> WHAT IS REQUIRED
Compute how many lines in the entries below include the string "Error". Only the number is wanted.

> RECORD SET
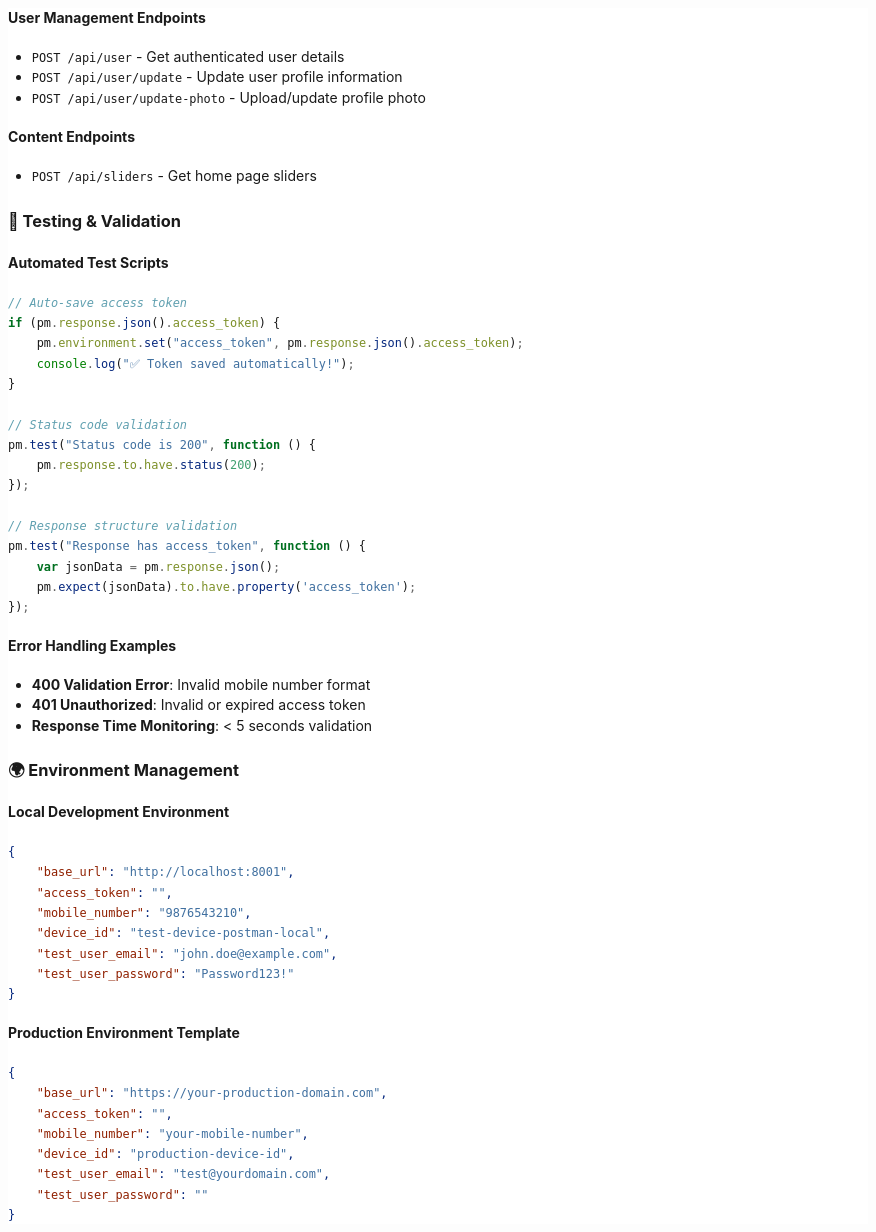 #### **User Management Endpoints**
- `POST /api/user` - Get authenticated user details
- `POST /api/user/update` - Update user profile information
- `POST /api/user/update-photo` - Upload/update profile photo

#### **Content Endpoints**
- `POST /api/sliders` - Get home page sliders

### **🧪 Testing & Validation**

#### **Automated Test Scripts**
```javascript
// Auto-save access token
if (pm.response.json().access_token) {
    pm.environment.set("access_token", pm.response.json().access_token);
    console.log("✅ Token saved automatically!");
}

// Status code validation
pm.test("Status code is 200", function () {
    pm.response.to.have.status(200);
});

// Response structure validation
pm.test("Response has access_token", function () {
    var jsonData = pm.response.json();
    pm.expect(jsonData).to.have.property('access_token');
});
```

#### **Error Handling Examples**
- **400 Validation Error**: Invalid mobile number format
- **401 Unauthorized**: Invalid or expired access token
- **Response Time Monitoring**: < 5 seconds validation

### **🌍 Environment Management**

#### **Local Development Environment**
```json
{
    "base_url": "http://localhost:8001",
    "access_token": "",
    "mobile_number": "9876543210",
    "device_id": "test-device-postman-local",
    "test_user_email": "john.doe@example.com",
    "test_user_password": "Password123!"
}
```

#### **Production Environment Template**
```json
{
    "base_url": "https://your-production-domain.com",
    "access_token": "",
    "mobile_number": "your-mobile-number",
    "device_id": "production-device-id",
    "test_user_email": "test@yourdomain.com",
    "test_user_password": ""
}
```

> ANSWER SPACE
2